# Goal of the exercise
Scan the entries below. List each line with "oder".

(Rendered images with source text)
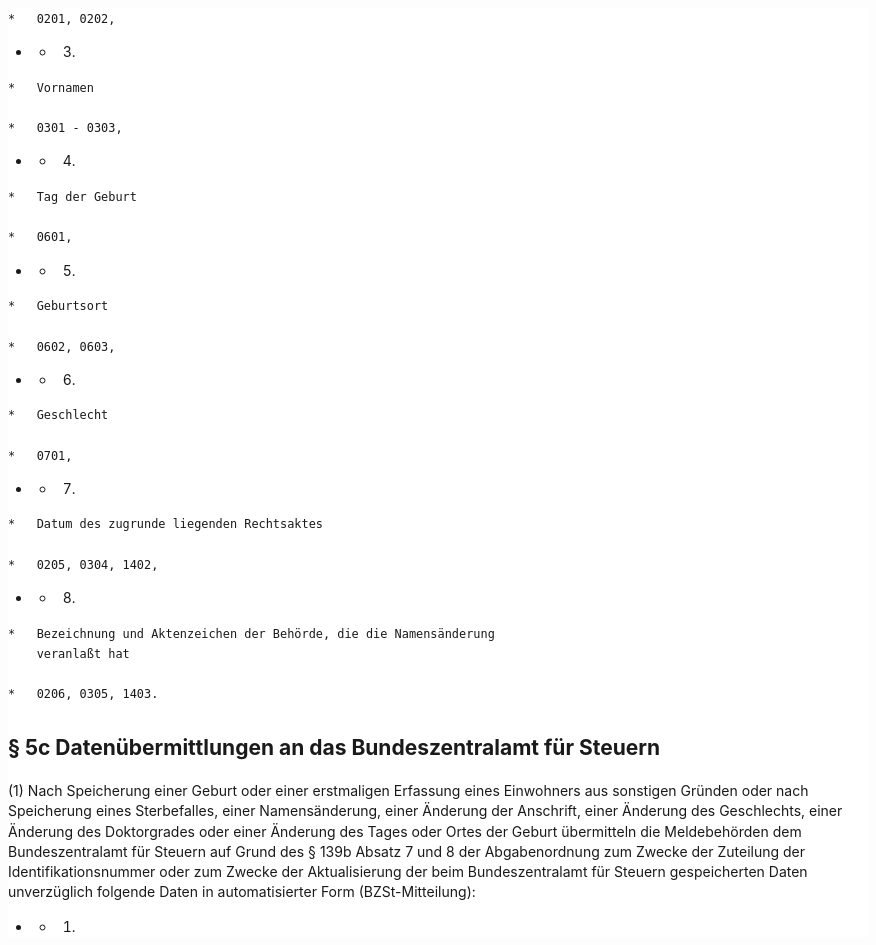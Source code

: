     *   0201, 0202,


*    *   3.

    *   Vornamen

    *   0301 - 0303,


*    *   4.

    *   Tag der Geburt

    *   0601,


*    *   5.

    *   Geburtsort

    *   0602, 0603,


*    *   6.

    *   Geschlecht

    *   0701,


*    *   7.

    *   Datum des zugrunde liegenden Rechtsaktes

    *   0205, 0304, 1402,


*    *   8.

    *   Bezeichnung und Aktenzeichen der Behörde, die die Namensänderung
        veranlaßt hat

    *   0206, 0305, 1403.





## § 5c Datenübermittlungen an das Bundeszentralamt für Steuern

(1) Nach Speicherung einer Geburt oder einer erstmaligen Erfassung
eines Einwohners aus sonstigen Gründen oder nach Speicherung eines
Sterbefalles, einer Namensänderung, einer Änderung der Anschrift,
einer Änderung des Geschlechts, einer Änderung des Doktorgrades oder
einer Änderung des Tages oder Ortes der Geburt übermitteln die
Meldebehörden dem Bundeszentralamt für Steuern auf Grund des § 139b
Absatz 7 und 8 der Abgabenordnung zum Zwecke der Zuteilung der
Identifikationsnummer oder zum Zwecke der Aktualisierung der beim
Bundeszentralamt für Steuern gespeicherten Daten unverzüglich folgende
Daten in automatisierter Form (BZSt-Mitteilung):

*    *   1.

# Task solution
(1) Nach Speicherung einer Geburt oder einer erstmaligen Erfassung
eines Einwohners aus sonstigen Gründen oder nach Speicherung eines
einer Änderung des Geschlechts, einer Änderung des Doktorgrades oder
einer Änderung des Tages oder Ortes der Geburt übermitteln die
Identifikationsnummer oder zum Zwecke der Aktualisierung der beim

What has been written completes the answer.